Flair yang hanya bisa melihat pertengkaran itu tak berani berkutik sama sekali. Ia tak ingin mengeluarkan kata apapun saat pertengkaran tadi karena takut akan menyulut api amarah yang lebih besar. Karena sejatinya ia tak mengerti sama sekali apa yang sedang terjadi walau sesungguhnya ia ingin tahu. Nolan berjalan menuju mobilnya dan menendang ban mobilnya dengan sepatunya keras sekali. Ia terlihat sangat kesal sekali. Kemudian ia memasuki mobilnya dan disusul Flair yang duduk memojokkan diri merapat ke pintu, menjaga jarak dengan Hadley, khawatir kalau-kalau pria itu melampiaskan amarah kepadanya.

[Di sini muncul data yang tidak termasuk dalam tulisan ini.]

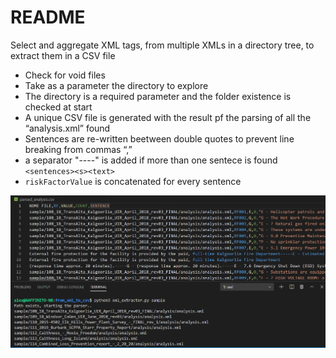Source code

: # README
Select and aggregate XML tags, from multiple XMLs in a directory tree, to extract them in a CSV file

- Check for void files
- Take as a parameter the directory to explore
- The directory is a required parameter and the folder existence is checked at start
- A unique CSV file is generated with the result pf the parsing of all the  “analysis.xml” found
- Sentences are re-written beetween double quotes to prevent line breaking from commas “,”
- a separator "----" is added if more than one sentece is found `<sentences><s><text> `
- `riskFactorValue` is concatenated for every sentence
  

![](img/sample_execution.PNG)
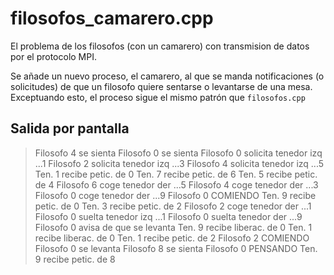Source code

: filosofos_camarero.cpp
===

El problema de los filosofos (con un camarero) con transmision de datos por el protocolo MPI.

Se añade un nuevo proceso, el camarero, al que se manda notificaciones (o solicitudes) de que un filosofo quiere sentarse o levantarse de una mesa. Exceptuando esto, el proceso sigue el mismo patrón que `filosofos.cpp`

Salida por pantalla
---

> Filosofo 4 se sienta
> Filosofo 0 se sienta
> Filosofo 0 solicita tenedor izq ...1
> Filosofo 2 solicita tenedor izq ...3
> Filosofo 4 solicita tenedor izq ...5
> Ten. 1 recibe petic. de 0
> Ten. 7 recibe petic. de 6
> Ten. 5 recibe petic. de 4
> Filosofo 6 coge tenedor der ...5
> Filosofo 4 coge tenedor der ...3
> Filosofo 0 coge tenedor der ...9
> Filosofo 0 COMIENDO
> Ten. 9 recibe petic. de 0
> Ten. 3 recibe petic. de 2
> Filosofo 2 coge tenedor der ...1
> Filosofo 0 suelta tenedor izq ...1
> Filosofo 0 suelta tenedor der ...9
> Filosofo 0 avisa de que se levanta
> Ten. 9 recibe liberac. de 0
> Ten. 1 recibe liberac. de 0
> Ten. 1 recibe petic. de 2
> Filosofo 2 COMIENDO
> Filosofo 0 se levanta
> Filosofo 8 se sienta
> Filosofo 0 PENSANDO
> Ten. 9 recibe petic. de 8
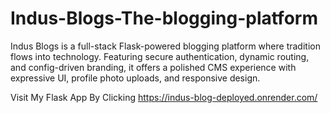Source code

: # Indus-Blogs-The-blogging-platform
Indus Blogs is a full-stack Flask-powered blogging platform where tradition flows into technology. Featuring secure authentication, dynamic routing, and config-driven branding, it offers a polished CMS experience with expressive UI, profile photo uploads, and responsive design.

Visit My Flask App By Clicking https://indus-blog-deployed.onrender.com/
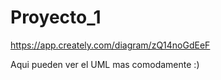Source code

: # Proyecto_1

https://app.creately.com/diagram/zQ14noGdEeF

Aqui pueden ver el UML mas comodamente :)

Namun Hadley, mengambil jemari-jemari ramping Flair dan mencium buku-buku jari indah dan harum itu. "Sorry, to see this inconvenience!!!" Hadley mengerti gadis itu takut padanya setelah sisi monsternya baru saja keluar. Flair hanya tersenyum manis dan mengangguk. Menggenggam tangan Hadley dan mengusap wajah pemuda itu. Mulutnya seperti terkunci tak bisa mengeluarkan kata apapun. Tapi rasa takutnya sudah hilang seiring kecupan Hadley di tangannya tadi.
Di tempat lain, Altha Dan Nolan sudah sampai di kediaman Swinford. Nolan masih memapah Altha yang terlihat lemas dan telapak tangan Altha masih terasa dingin. Nolan mendudukan Altha di kasur dalam kamar adik tersayangnya itu.
"Pelayan akan membantumu membersihkan diri dan menyiapkan sup dan susu hangat untukmu. Segeralah beristirahat. Jika besok kau ingin beristirahat tidak usah pergi ke kantor dulu. Beristirahatlah di rumah." Jelas Nolan sambil mengelus punggung adiknya.
"Aku baik-baik saja. Hanya ingin sendiri dulu malam ini. Aku akan kembali baik besok. " Balas Altha meyakinkan Nolan.
"Baiklah aku akan meninggalkan mu agar kau bisa segera beristirahat. "Pamit Nolan pergi keluar dari kamar adik cantiknya itu. Menutup pintu kamar dan meninggalkan Altha sendirian dengan pikiran yang masih kacau karena pertengkaran di area parkir tadi.
Tinggal ia sendiri di kamarnya, Altha menunduk menagis, air matanya jatuh lagi mengingat ucapan-ucapan Hadley barusan. Ia meraih sebuah pigura kecil berisi foto mereka bertiga dulu saat masih kuliah di Australia dulu, yaitu antara ia, Nolan dan Hadley. Foto itu diambil di pinggiran danau kecil yang ada di dalam area kampus mereka.
" Hehehe..., hahahahaaaa...!!!" Suara Altha tertawa kegirangan. Altha memeluk foto itu.
"Aku tidak akan jenuh mencari perhatianmu lagi sayang, hahahahahahaaaa....!!!! " Altha mengusap air matanya. Menyibakkan rambut pendeknya ke belakang. "Aku akan selalu berusaha menarik fokusmu. Sampai seratus persen hanya untukku. Aku senang melihat wajahmu yang ketakutan itu Hadley Rieger, kau takut aku menyakiti burung kecilmu itu... Hwaaaahahahahaaaa.....!!!! " Ucap Altha sambil terus memandangi foto itu. "Aku akan berusaha mengembalikan cerita cinta kita, itu adalah sebentuk caraku agar aku bisa memaafkan mu telah membuangku Mister Reager." Altha menaruh pigura itu. Mengambil tas yang diletakkan Nolan di sebelahnya tadi, dan mengeluarkan botol kecil berisi obat merah, ia tuangkan di ujung hidungnya, seperti yang ia lakukan tadi sebelum menghentikan mobil Hadley. Obat itu menetes keluar seperti darah. "Kau tidak boleh mengabaikan aku. Kau harus mencintaiku lagi." Cerocos Altha melampiaskan kebahagiaannya sembari menjatuhkan diri ke ranjang tidurnya.